Segment Open

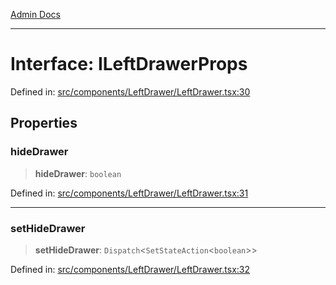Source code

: [Admin Docs](/)

***

# Interface: ILeftDrawerProps

Defined in: [src/components/LeftDrawer/LeftDrawer.tsx:30](https://github.com/PalisadoesFoundation/talawa-admin/blob/main/src/components/LeftDrawer/LeftDrawer.tsx#L30)

## Properties

### hideDrawer

> **hideDrawer**: `boolean`

Defined in: [src/components/LeftDrawer/LeftDrawer.tsx:31](https://github.com/PalisadoesFoundation/talawa-admin/blob/main/src/components/LeftDrawer/LeftDrawer.tsx#L31)

***

### setHideDrawer

> **setHideDrawer**: `Dispatch`\<`SetStateAction`\<`boolean`\>\>

Defined in: [src/components/LeftDrawer/LeftDrawer.tsx:32](https://github.com/PalisadoesFoundation/talawa-admin/blob/main/src/components/LeftDrawer/LeftDrawer.tsx#L32)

Segment Closed

> **Task objective**: Across the whole listing, reproduce each line verbatim and exclude every picture.

> **Answer area**:
Source code

: [Admin Docs](/)

***

# Interface: ILeftDrawerProps

Defined in: [src/components/LeftDrawer/LeftDrawer.tsx:30](https://github.com/PalisadoesFoundation/talawa-admin/blob/main/src/components/LeftDrawer/LeftDrawer.tsx#L30)

## Properties

### hideDrawer

> **hideDrawer**: `boolean`

Defined in: [src/components/LeftDrawer/LeftDrawer.tsx:31](https://github.com/PalisadoesFoundation/talawa-admin/blob/main/src/components/LeftDrawer/LeftDrawer.tsx#L31)

***

### setHideDrawer

> **setHideDrawer**: `Dispatch`\<`SetStateAction`\<`boolean`\>\>

Defined in: [src/components/LeftDrawer/LeftDrawer.tsx:32](https://github.com/PalisadoesFoundation/talawa-admin/blob/main/src/components/LeftDrawer/LeftDrawer.tsx#L32)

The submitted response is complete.